Romania would have seen an economic growth of more than 5 percent in 2011 – 2015, had the number of insolvencies been in line with that elsewhere in Central and Eastern European countries instead of being four times higher, as it was, shows a survey by Coface Romania.
“In the past five years, Romania had more than 100,000 corporate insolvencies, with an incidence per 1,000 active companies four times above the Central and Eastern European average and a 3 percent successful reorganization rate, which is ten times below the average in EU developed countries. The very high number of insolvent companies has capped economic growth at an average of 3 percent compared to 5.25 percent as it would have been, had Romania’s insolvency rate been in line with the region average,” says Coface Romania Services Director Iancu Guda (photo).
Thus, had the number of Romania’s insolvencies been similar to that in neighboring countries, the country’s potential GDP would have been 75 percent higher in the analyzed five-year span, argue Coface representatives.
Moreover, tax revenue losses could have financed approximately one third of the budget deficit, given that the companies that entered insolvency in 2011 – 2015 had 451, 956 employees, accounting for 11 percent of the total jobs reported by all active companies.
At the same time, lenders to the economy had record-high losses of 127 billion lei, with private providers standing to lose the most, as they accounted for 47 percent of the total debts reported by insolvency firms, Guda adds.

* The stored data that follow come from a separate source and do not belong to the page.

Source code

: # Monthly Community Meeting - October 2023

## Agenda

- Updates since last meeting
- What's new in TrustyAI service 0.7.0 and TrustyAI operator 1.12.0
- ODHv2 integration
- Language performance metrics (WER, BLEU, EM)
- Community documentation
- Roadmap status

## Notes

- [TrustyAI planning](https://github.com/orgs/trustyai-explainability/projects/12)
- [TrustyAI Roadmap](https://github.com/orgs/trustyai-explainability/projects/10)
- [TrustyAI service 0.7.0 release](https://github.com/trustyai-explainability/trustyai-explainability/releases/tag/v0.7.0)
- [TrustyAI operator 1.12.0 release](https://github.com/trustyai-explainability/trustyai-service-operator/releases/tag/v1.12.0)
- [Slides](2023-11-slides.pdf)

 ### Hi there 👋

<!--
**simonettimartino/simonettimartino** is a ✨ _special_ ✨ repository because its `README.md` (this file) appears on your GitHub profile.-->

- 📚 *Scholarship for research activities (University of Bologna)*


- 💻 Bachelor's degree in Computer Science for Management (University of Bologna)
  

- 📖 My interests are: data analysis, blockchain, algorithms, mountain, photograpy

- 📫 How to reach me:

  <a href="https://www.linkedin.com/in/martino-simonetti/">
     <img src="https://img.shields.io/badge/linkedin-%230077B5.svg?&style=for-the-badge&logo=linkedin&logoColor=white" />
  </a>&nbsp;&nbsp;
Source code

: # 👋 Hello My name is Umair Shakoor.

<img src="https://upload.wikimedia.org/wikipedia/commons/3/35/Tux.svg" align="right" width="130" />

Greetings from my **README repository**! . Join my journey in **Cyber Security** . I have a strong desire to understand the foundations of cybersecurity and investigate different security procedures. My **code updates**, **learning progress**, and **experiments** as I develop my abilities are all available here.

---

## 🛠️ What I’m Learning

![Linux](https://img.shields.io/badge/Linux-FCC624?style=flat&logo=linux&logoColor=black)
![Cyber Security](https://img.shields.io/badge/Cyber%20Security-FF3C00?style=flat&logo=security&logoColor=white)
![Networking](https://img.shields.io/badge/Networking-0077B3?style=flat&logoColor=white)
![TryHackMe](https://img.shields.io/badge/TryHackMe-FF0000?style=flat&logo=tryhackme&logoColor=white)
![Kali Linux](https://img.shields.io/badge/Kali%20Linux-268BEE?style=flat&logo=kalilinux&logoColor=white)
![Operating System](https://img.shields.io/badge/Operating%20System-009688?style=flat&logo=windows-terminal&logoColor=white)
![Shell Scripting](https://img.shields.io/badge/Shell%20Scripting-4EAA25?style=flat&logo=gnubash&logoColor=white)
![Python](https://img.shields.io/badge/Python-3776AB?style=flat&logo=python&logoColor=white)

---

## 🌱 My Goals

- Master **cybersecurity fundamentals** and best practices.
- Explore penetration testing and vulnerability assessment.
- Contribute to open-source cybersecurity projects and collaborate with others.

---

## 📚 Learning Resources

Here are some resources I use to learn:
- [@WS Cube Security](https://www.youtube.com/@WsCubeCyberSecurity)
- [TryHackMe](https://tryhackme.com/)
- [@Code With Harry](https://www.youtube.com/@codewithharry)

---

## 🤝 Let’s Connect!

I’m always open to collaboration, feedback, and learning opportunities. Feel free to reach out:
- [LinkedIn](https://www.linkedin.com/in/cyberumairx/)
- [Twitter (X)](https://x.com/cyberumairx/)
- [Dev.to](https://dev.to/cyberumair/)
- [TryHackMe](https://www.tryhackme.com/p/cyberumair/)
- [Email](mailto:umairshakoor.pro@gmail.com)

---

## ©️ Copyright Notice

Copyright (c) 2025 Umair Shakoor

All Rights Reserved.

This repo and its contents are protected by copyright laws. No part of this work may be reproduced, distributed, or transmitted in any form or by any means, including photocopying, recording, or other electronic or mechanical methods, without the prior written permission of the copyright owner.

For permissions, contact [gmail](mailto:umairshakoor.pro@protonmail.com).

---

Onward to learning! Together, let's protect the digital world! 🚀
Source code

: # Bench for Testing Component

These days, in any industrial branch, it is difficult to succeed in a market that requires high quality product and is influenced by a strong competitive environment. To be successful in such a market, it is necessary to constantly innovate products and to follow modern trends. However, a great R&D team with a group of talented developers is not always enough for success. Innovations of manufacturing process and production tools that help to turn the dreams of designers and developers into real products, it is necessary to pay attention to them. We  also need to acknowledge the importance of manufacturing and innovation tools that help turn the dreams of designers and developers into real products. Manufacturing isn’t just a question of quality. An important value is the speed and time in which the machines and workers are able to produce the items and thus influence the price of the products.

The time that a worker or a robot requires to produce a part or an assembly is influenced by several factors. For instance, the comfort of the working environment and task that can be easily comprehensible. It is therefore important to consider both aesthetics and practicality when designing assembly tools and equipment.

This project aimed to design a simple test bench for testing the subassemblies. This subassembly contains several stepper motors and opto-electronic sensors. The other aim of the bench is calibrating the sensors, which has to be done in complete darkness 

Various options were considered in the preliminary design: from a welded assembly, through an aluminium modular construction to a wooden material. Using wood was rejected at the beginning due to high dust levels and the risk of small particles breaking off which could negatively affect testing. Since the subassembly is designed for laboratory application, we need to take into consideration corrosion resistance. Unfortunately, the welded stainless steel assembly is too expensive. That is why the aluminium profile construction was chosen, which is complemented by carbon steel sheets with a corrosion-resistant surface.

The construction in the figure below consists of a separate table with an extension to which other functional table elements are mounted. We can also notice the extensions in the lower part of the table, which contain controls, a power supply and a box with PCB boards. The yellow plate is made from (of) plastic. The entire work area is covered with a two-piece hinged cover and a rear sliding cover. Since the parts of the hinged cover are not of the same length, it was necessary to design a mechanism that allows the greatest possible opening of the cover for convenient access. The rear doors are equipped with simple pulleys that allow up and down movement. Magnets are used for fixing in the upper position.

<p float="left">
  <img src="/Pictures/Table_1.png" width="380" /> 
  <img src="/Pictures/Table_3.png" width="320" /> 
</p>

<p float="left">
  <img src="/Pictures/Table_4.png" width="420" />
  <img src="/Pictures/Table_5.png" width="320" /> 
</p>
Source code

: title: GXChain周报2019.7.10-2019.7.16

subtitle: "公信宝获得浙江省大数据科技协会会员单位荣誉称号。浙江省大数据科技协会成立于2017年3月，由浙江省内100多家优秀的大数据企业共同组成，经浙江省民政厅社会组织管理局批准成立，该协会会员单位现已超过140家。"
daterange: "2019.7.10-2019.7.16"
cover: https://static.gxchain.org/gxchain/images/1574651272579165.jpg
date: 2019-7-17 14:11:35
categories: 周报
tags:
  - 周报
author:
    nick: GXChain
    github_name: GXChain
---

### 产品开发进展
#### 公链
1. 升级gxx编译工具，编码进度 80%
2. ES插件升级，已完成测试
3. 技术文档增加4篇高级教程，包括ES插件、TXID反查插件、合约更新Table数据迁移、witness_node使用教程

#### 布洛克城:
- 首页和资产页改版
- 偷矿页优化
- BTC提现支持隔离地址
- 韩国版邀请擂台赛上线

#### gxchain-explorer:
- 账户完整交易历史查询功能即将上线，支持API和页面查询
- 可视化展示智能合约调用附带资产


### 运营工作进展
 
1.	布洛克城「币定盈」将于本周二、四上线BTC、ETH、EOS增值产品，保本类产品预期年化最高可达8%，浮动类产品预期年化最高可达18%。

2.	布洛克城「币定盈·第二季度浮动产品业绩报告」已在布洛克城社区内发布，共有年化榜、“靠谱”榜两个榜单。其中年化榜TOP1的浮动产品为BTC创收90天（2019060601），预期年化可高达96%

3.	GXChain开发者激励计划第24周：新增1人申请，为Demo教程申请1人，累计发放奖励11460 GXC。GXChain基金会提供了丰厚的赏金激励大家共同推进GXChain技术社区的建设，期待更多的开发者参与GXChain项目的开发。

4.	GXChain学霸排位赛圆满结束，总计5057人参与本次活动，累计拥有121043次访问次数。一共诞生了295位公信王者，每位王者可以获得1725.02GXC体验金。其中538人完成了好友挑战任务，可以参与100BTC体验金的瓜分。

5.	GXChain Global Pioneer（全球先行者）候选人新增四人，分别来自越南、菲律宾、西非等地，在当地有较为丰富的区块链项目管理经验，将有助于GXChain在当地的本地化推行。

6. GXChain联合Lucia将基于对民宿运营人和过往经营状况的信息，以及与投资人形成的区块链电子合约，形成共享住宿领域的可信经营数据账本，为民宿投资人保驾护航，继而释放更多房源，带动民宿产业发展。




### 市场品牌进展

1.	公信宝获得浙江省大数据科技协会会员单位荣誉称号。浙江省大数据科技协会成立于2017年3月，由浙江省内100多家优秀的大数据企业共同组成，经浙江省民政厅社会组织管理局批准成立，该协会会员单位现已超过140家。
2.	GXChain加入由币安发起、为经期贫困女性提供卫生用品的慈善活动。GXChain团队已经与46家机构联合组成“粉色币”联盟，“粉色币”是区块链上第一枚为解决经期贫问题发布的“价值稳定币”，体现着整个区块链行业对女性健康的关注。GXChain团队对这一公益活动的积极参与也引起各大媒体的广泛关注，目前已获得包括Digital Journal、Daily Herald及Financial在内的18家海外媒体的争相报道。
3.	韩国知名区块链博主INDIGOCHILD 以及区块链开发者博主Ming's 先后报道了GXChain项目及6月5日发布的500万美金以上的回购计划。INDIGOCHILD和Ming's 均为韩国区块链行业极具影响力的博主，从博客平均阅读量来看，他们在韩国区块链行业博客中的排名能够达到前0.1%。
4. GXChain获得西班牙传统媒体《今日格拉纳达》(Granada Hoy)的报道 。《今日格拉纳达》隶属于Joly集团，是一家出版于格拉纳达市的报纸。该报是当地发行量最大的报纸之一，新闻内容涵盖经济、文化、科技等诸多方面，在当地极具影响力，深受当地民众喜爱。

Financial institutions are ranked second by the amount of losses with 28 percent of the of total debt, and state bodies are third with 20 percent.
On the other hand, the survey shows that 2,933 of the companies that entered insolvency during the said period had a turnover in excess of one million euros, while the average number of active companies in this revenue segment was 23,455. “The Romanian business environment has lost in the past five years about 13 percent of high revenue companies,” Coface said.
Coface officials say that in comparison with other countries in the region, insolvency was misused in Romania, as financially troubled companies exploited a weak legal framework that was overprotective of debtors.
“Moreover, the share of insolvent companies for which the insolvency procedure was initiated at the debtor’s request increased from approximately 30 percent in 2008 (the level before the financial crisis) to almost 55 percent in 2015,” shows the Coface study.
However, after the coming into force of a new Insolvency Code, the number of newly opened insolvencies decreased steadily beginning with 2014 by 28 percent in 2014 and 50 percent in 2015, with Coface estimating a further decline by yet another 25 percent in 2016.